▶ **ASSIGNMENT**: This exercise calls for every line of the data below with the string "that" in it.

====

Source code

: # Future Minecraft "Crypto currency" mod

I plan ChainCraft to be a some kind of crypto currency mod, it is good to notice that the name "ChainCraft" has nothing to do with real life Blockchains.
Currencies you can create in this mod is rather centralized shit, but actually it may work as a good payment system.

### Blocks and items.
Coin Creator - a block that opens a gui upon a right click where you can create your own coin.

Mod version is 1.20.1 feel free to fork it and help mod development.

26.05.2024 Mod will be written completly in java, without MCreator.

====

▶ **FINISHED EXERCISE**:
I plan ChainCraft to be a some kind of crypto currency mod, it is good to notice that the name "ChainCraft" has nothing to do with real life Blockchains.
Coin Creator - a block that opens a gui upon a right click where you can create your own coin.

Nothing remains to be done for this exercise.